# Reproducibility supplement

This folder contains small utilities and pinned dependencies to reproduce the paper’s reported tables/metrics and figures from the released JSONL run logs.

## Requirements
- Python 3.10+ recommended

## Install

Create and activate a virtual environment, then install dependencies:

```bash
python -m venv .venv
```

**macOS / Linux**
```bash
source .venv/bin/activate
pip install -r repro_supplement/requirements.txt
```

**Windows (PowerShell)**
```powershell
.\.venv\Scripts\Activate.ps1
pip install -r repro_supplement\requirements.txt
```

**Windows (cmd.exe)**
```bat
.\.venv\Scripts\activate.bat
pip install -r repro_supplement\requirements.txt
```

## Summarize an eval run (paper metrics)

Compute the paper metrics/tables from one or more eval JSONL files:

```bash
python repro_supplement/summarize_results.py \
  --eval data/runs/eval_dev_....jsonl data/runs/eval_test_....jsonl \
  --label_kind paper \
  --out_dir results/
```

`--label_kind paper` uses **paper-final labels**:
- `human_label` if present
- otherwise `model_final_label`

## Merge human labels into an eval file (paper-final labels)

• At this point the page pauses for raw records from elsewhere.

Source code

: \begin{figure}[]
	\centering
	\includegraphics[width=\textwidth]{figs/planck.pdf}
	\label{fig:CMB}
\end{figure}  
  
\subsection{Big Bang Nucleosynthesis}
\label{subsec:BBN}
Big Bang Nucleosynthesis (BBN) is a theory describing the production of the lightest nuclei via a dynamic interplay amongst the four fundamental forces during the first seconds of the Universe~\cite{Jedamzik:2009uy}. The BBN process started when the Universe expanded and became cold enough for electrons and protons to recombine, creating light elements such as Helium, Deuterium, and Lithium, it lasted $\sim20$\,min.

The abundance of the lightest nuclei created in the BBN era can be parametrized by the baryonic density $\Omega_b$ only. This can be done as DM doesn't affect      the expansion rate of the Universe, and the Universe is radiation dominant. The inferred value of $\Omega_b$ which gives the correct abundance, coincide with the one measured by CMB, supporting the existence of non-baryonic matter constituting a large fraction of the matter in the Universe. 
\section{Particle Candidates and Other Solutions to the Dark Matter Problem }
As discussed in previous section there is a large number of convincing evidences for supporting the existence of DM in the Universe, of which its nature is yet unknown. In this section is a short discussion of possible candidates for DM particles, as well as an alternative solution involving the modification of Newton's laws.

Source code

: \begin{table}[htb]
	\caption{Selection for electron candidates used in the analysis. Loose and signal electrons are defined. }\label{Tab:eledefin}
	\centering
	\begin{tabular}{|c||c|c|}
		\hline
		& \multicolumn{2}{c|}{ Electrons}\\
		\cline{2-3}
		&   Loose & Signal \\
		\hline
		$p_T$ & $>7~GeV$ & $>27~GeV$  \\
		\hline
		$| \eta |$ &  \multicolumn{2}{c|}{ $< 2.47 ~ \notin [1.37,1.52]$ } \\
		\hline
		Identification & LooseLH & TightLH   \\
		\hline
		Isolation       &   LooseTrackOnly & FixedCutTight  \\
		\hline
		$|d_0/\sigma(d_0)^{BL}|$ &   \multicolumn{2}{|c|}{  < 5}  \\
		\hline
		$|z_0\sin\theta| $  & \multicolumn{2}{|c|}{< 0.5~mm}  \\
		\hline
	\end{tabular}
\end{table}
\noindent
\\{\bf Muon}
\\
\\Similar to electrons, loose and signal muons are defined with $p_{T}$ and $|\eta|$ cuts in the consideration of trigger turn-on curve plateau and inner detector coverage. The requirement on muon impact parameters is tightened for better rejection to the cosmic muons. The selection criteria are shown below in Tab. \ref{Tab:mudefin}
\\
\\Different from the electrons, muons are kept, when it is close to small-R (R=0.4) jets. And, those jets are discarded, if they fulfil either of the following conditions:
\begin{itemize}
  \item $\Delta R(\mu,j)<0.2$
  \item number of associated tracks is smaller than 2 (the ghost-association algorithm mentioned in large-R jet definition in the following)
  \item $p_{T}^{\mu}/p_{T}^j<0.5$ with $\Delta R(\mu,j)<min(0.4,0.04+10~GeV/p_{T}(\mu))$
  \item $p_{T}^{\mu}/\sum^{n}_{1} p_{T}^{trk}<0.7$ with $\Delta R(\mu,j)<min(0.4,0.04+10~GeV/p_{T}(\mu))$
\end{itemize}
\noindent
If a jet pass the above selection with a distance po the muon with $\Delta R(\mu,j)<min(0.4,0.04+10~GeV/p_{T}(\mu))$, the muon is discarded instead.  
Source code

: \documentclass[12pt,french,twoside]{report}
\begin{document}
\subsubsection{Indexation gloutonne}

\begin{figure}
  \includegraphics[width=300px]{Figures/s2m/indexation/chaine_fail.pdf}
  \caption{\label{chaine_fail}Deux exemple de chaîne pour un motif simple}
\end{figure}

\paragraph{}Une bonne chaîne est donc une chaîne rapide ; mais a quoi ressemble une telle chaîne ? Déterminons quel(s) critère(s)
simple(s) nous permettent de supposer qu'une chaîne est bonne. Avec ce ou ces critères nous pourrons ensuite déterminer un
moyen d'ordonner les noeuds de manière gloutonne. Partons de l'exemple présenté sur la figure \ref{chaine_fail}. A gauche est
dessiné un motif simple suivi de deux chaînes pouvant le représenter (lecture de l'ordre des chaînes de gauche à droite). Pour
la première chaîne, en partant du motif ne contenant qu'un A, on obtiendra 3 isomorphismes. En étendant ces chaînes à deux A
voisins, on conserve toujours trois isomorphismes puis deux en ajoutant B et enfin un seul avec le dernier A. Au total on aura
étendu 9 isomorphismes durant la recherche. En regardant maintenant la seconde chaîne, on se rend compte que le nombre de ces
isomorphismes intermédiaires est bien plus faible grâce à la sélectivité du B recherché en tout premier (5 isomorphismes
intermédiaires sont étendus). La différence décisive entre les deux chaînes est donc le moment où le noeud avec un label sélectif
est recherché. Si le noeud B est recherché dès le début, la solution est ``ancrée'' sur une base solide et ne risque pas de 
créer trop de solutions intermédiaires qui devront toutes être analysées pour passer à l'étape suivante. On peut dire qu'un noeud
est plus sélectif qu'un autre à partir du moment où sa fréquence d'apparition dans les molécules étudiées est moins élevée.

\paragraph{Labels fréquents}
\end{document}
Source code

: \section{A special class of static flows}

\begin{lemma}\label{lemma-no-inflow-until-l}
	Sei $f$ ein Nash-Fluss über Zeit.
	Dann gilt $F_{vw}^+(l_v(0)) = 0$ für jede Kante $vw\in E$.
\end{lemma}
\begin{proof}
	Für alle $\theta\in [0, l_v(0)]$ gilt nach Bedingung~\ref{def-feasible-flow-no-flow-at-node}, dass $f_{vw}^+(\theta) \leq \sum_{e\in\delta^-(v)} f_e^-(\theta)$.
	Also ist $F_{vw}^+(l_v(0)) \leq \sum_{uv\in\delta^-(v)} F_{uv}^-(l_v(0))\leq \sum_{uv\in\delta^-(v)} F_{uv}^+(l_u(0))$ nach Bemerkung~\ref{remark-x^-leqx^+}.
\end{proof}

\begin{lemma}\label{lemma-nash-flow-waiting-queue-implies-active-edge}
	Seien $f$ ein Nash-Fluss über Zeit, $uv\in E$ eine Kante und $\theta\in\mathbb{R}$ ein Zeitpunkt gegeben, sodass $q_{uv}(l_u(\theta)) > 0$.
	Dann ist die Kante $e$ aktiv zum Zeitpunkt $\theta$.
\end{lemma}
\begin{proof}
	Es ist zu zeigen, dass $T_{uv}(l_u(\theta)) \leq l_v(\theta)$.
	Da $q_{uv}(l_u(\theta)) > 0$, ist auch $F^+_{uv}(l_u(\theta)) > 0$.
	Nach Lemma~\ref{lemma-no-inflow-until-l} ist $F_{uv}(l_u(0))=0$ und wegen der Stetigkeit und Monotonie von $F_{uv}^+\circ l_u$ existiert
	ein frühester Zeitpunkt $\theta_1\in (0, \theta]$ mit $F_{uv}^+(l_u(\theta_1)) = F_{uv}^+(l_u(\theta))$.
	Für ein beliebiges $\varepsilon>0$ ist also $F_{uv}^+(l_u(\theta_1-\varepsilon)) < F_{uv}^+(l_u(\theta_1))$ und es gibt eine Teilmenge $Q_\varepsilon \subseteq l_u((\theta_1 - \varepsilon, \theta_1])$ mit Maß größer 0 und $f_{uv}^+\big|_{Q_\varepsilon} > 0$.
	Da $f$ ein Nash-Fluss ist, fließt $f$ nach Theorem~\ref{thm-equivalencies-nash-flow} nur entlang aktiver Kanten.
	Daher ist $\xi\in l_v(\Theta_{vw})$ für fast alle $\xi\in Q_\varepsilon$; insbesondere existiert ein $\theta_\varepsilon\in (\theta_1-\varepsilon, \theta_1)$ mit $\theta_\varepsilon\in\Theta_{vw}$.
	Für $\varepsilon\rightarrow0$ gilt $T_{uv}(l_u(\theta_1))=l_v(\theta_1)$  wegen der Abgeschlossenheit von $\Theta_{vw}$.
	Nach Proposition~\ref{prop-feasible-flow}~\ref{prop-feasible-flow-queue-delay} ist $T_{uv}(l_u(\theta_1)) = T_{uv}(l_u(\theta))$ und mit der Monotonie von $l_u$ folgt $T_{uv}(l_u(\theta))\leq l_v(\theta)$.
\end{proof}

If you have a separate human-label JSONL, merge it into the eval log to create a single “paper-final” file:

```bash
python repro_supplement/merge_human_labels.py \
  --eval   data/runs/eval_test_....jsonl \
  --labels data/runs/human_labels_....jsonl \
  --out    data/runs/eval_test_...._with_human.jsonl
```

Then summarize the merged file:

```bash
python repro_supplement/summarize_results.py \
  --eval data/runs/eval_test_...._with_human.jsonl \
  --label_kind paper \
  --out_dir results/
```

## Notes
- The scripts expect eval logs to contain (at minimum) `tutor_model`, `tutor_turn2`, `judge_a`, `judge_b`, `pressure_mode`, `domain`, and `confidence`.
- Files named like `human_packets_*.jsonl` are not eval logs and are not intended as direct input to `summarize_results.py`.